# TRY IT:
Reproduce word for word, from the entries below, the line with "- date published: 2022-10-01 06:54:30+00:00", the line with "## W zimie wróci", and every line between them, and nothing more.
• • •
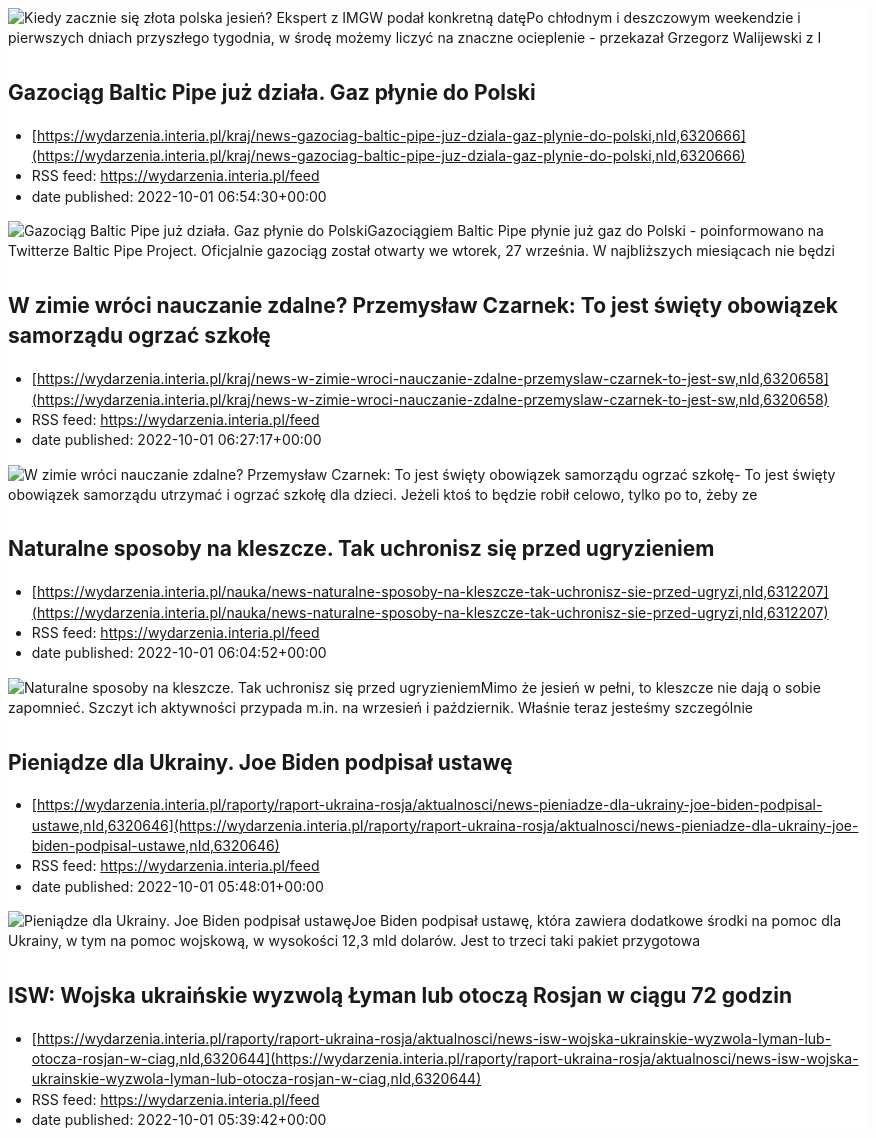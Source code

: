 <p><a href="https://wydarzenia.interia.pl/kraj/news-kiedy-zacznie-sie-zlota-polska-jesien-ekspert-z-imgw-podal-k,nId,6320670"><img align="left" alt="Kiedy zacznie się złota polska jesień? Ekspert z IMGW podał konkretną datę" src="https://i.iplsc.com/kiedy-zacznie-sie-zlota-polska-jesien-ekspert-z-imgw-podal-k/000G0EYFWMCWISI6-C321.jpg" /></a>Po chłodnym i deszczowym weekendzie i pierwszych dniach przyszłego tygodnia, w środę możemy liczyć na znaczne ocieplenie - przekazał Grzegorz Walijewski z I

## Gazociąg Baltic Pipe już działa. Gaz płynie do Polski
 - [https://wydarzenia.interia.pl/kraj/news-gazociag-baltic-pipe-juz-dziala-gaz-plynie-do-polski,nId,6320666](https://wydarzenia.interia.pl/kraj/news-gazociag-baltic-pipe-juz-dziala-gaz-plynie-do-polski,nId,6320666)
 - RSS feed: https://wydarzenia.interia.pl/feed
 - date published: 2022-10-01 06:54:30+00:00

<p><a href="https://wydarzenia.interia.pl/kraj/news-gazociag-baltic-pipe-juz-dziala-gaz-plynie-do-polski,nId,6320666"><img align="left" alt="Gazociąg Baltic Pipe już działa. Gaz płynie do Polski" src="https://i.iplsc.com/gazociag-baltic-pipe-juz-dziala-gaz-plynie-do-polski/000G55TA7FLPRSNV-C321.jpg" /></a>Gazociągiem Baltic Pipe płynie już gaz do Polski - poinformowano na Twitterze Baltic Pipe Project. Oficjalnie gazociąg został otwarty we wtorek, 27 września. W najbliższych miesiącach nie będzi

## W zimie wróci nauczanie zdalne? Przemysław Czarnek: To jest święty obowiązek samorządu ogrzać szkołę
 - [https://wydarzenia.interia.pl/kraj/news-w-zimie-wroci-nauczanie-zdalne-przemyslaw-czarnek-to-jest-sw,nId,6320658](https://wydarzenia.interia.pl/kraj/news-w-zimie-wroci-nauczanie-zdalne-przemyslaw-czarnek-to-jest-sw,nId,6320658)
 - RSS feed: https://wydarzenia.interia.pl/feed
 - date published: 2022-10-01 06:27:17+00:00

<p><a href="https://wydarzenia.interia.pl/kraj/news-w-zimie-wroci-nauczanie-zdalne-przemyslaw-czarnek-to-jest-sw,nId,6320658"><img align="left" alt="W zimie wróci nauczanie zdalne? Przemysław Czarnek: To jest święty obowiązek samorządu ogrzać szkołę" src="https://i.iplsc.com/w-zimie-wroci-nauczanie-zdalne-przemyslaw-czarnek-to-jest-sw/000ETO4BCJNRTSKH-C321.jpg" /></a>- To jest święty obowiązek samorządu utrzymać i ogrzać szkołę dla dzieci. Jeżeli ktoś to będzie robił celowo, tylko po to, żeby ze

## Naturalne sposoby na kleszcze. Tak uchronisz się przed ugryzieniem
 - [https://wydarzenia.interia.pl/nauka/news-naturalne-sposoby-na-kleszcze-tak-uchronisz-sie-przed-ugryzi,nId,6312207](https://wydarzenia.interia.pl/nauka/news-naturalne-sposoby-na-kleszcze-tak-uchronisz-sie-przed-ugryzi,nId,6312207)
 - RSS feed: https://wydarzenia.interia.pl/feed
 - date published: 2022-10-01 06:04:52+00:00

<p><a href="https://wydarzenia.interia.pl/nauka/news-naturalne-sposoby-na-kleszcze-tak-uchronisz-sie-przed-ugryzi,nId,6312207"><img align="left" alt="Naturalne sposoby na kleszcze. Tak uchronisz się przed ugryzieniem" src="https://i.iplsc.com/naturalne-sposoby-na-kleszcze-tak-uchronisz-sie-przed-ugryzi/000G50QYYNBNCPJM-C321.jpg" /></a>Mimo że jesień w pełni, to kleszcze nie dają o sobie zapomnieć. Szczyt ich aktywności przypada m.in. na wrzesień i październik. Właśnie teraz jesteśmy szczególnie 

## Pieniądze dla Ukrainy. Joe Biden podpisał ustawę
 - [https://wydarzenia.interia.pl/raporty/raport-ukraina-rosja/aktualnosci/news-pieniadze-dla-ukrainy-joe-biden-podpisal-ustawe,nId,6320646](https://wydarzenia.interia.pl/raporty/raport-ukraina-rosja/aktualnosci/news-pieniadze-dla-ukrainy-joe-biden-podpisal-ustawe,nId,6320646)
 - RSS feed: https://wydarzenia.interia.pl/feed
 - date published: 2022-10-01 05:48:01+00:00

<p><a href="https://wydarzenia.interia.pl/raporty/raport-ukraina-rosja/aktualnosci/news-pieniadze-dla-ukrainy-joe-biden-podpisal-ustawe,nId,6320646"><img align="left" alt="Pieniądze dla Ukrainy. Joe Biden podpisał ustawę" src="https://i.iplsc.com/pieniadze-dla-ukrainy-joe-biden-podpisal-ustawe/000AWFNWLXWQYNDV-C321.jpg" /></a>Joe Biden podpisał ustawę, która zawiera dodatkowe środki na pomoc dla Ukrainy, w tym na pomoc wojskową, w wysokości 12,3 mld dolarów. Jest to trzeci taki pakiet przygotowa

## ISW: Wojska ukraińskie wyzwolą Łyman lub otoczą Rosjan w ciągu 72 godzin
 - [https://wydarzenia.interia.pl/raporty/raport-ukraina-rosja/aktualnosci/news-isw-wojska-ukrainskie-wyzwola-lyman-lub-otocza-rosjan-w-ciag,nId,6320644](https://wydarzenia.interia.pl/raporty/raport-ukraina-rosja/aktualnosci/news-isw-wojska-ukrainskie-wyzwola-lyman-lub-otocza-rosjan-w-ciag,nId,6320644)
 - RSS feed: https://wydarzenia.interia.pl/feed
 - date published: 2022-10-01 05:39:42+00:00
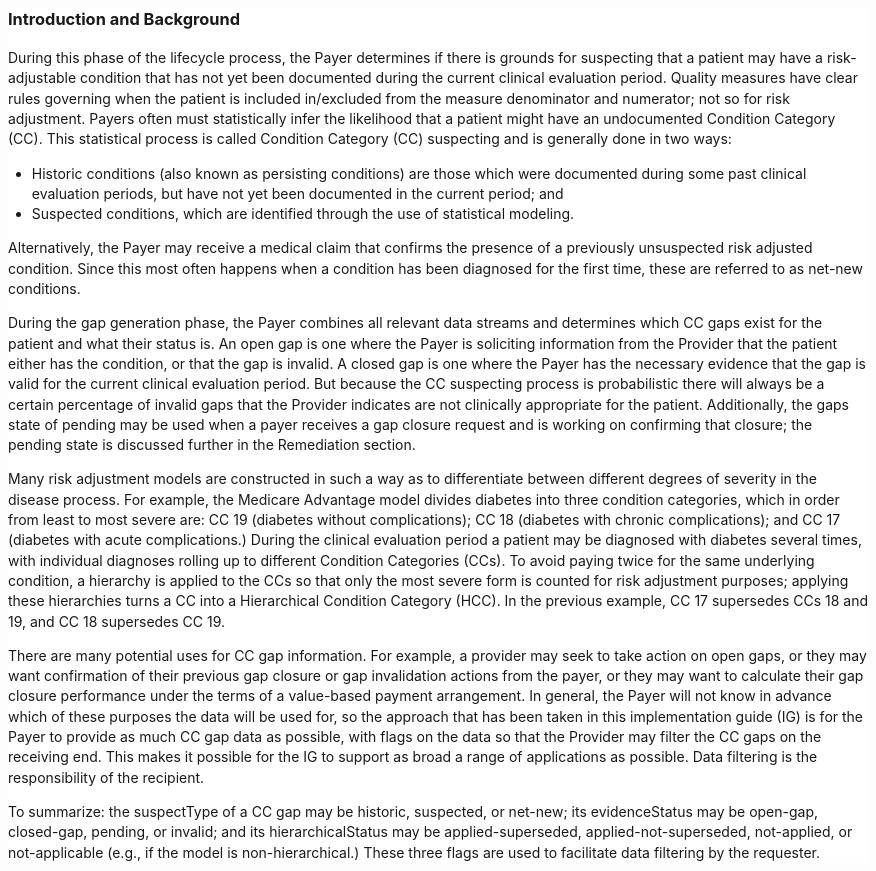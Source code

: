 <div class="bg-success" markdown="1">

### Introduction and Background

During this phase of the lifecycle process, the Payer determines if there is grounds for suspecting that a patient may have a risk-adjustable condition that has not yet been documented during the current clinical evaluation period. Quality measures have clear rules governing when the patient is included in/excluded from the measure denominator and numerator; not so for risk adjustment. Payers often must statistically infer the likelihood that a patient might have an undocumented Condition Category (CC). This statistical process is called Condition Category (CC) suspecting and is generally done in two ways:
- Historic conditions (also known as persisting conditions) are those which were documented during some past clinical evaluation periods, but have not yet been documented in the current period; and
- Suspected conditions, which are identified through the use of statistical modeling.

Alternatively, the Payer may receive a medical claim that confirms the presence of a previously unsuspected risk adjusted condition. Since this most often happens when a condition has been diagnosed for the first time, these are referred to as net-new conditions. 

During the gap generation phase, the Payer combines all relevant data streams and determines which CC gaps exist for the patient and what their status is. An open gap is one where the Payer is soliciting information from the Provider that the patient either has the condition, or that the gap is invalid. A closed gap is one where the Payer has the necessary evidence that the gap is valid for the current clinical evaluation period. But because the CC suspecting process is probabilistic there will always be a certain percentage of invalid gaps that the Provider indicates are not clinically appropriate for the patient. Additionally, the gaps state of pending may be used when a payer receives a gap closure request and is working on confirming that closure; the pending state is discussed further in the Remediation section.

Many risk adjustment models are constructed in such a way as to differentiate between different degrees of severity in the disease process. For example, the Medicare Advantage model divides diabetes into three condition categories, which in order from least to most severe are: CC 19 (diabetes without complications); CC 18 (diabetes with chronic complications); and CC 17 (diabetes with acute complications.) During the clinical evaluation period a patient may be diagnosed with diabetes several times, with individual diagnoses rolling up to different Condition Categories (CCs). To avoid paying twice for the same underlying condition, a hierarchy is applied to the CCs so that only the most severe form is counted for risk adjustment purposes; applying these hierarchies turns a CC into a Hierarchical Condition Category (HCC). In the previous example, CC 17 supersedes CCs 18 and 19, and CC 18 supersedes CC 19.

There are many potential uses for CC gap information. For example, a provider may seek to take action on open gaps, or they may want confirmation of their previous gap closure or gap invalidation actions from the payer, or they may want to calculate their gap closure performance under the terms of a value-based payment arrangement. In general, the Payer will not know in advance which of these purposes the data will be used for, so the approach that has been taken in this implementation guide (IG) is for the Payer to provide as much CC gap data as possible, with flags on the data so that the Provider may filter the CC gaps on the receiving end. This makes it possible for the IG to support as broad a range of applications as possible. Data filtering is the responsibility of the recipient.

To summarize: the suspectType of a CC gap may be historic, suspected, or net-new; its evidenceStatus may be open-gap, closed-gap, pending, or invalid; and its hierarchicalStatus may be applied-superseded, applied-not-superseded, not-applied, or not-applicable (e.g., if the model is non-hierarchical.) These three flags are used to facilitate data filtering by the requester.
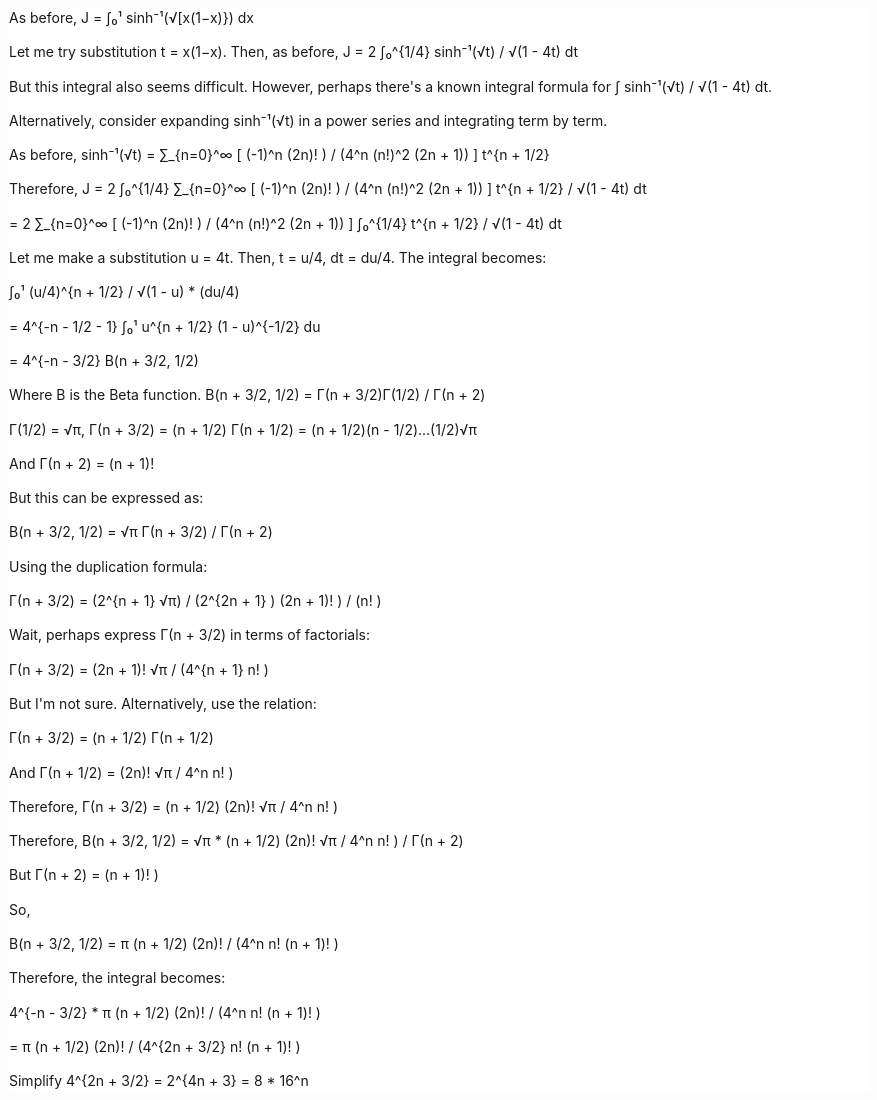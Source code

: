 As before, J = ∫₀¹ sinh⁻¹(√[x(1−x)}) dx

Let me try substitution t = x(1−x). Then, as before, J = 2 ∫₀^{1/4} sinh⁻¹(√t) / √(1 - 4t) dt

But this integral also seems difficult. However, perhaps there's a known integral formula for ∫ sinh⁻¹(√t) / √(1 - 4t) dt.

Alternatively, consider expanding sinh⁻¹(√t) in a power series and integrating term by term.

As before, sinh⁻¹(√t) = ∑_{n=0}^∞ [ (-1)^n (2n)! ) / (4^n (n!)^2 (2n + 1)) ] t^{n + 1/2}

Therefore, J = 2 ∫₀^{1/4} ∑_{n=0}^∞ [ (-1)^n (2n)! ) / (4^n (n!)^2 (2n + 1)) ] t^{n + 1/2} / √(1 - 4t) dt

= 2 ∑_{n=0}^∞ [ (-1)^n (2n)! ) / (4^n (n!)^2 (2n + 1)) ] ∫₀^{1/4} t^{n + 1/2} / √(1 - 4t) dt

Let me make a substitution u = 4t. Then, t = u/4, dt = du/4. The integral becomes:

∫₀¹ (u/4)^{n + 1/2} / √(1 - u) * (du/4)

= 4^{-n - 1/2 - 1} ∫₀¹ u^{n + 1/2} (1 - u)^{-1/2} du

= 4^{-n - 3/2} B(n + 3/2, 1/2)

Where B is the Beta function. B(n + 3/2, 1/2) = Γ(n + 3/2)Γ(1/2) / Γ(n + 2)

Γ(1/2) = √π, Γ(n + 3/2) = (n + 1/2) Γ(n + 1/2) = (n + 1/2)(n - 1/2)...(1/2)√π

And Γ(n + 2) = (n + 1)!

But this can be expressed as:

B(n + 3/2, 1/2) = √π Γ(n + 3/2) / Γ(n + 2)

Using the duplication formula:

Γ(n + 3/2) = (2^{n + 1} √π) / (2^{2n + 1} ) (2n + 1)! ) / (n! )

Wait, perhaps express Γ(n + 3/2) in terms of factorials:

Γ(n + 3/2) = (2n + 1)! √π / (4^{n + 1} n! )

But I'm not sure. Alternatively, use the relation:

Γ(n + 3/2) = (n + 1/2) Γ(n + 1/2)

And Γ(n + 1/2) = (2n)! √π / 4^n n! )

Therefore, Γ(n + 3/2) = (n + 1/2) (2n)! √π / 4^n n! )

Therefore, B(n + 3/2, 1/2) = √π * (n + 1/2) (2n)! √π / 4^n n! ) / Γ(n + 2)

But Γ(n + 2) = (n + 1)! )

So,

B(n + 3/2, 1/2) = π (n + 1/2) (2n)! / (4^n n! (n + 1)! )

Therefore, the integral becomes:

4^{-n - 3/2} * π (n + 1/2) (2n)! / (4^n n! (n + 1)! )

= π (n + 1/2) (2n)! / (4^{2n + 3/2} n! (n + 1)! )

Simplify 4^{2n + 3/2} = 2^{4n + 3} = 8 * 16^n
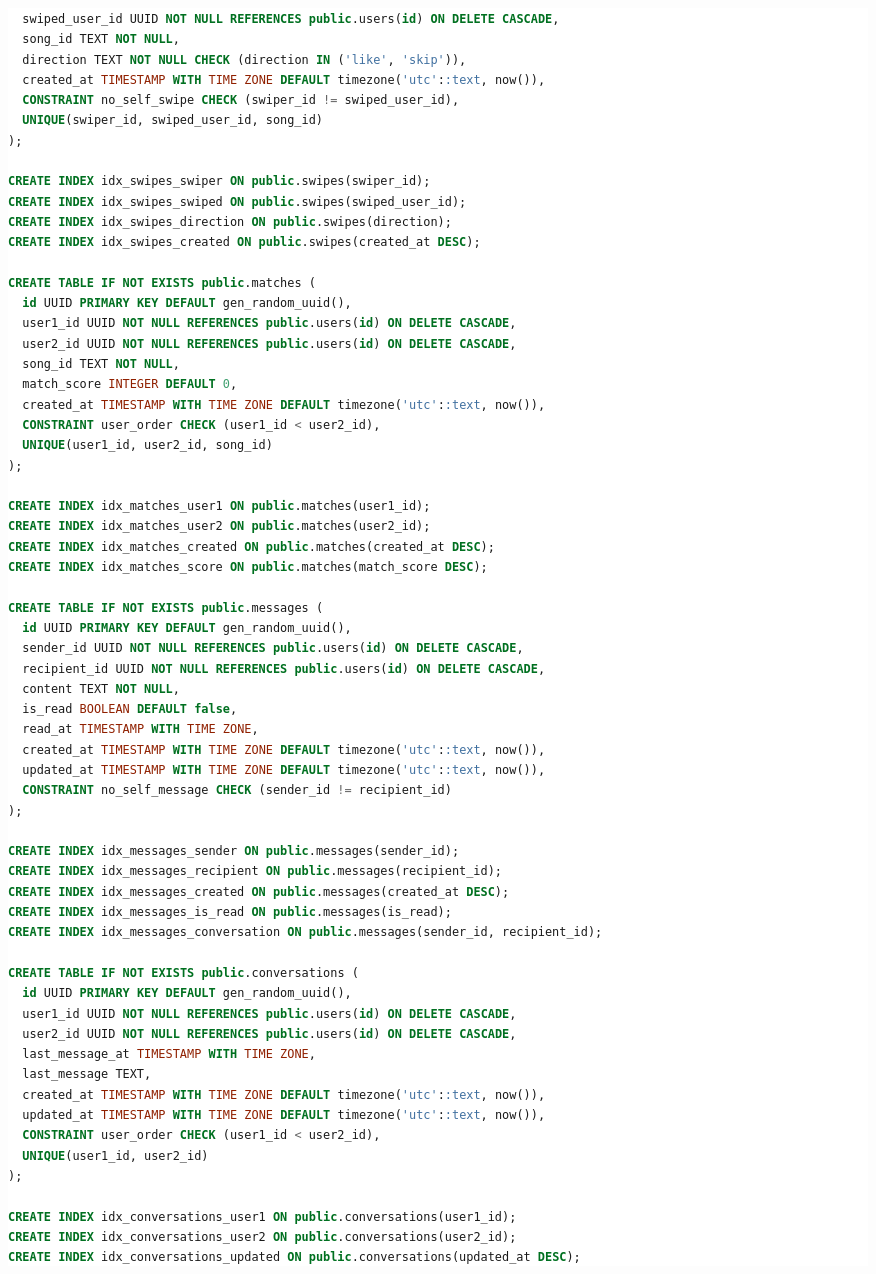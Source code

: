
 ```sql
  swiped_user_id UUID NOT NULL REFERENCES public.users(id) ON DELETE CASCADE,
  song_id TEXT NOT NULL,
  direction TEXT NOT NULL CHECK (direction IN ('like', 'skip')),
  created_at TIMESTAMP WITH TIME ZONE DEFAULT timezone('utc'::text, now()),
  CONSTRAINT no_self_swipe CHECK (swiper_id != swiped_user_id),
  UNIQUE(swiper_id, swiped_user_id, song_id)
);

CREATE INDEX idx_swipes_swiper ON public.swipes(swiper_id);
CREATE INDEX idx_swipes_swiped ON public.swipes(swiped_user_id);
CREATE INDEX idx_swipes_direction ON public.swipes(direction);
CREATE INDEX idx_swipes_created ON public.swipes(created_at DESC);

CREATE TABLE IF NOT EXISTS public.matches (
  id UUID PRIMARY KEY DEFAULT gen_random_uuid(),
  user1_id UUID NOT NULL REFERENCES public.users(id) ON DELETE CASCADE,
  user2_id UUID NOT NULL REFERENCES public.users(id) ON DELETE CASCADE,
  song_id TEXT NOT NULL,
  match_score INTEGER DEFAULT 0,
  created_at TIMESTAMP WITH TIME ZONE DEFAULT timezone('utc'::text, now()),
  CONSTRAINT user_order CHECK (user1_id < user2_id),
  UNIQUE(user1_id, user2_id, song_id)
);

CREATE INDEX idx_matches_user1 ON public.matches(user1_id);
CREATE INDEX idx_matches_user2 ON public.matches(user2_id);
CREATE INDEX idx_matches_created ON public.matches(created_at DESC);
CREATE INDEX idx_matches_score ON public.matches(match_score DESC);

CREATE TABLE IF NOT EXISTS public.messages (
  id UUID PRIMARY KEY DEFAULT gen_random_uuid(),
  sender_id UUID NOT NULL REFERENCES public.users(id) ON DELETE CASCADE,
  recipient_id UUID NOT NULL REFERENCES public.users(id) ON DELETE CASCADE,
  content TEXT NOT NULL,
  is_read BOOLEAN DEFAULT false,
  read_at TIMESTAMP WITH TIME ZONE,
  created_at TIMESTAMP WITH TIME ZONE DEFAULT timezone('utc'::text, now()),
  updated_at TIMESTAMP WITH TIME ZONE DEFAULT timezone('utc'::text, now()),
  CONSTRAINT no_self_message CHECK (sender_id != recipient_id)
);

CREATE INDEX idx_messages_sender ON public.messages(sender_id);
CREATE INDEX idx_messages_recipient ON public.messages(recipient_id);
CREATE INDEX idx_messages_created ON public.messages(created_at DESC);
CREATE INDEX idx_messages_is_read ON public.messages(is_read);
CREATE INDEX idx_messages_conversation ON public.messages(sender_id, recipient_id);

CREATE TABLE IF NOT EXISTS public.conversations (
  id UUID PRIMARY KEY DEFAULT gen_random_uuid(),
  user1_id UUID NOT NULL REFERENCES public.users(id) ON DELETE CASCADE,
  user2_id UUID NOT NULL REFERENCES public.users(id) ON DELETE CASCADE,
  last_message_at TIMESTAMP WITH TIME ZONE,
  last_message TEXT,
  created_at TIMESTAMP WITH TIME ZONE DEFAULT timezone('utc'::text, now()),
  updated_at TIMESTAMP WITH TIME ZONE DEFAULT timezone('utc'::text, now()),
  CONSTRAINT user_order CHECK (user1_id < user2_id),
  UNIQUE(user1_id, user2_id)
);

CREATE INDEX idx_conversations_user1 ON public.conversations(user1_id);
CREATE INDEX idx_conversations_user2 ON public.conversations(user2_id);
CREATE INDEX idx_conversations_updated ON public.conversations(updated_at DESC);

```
• • •
# RESPONSE FOR THIS EXERCISE:
 - date published: 2022-10-01 06:54:30+00:00

<p><a href="https://wydarzenia.interia.pl/kraj/news-gazociag-baltic-pipe-juz-dziala-gaz-plynie-do-polski,nId,6320666"><img align="left" alt="Gazociąg Baltic Pipe już działa. Gaz płynie do Polski" src="https://i.iplsc.com/gazociag-baltic-pipe-juz-dziala-gaz-plynie-do-polski/000G55TA7FLPRSNV-C321.jpg" /></a>Gazociągiem Baltic Pipe płynie już gaz do Polski - poinformowano na Twitterze Baltic Pipe Project. Oficjalnie gazociąg został otwarty we wtorek, 27 września. W najbliższych miesiącach nie będzi

## W zimie wróci nauczanie zdalne? Przemysław Czarnek: To jest święty obowiązek samorządu ogrzać szkołę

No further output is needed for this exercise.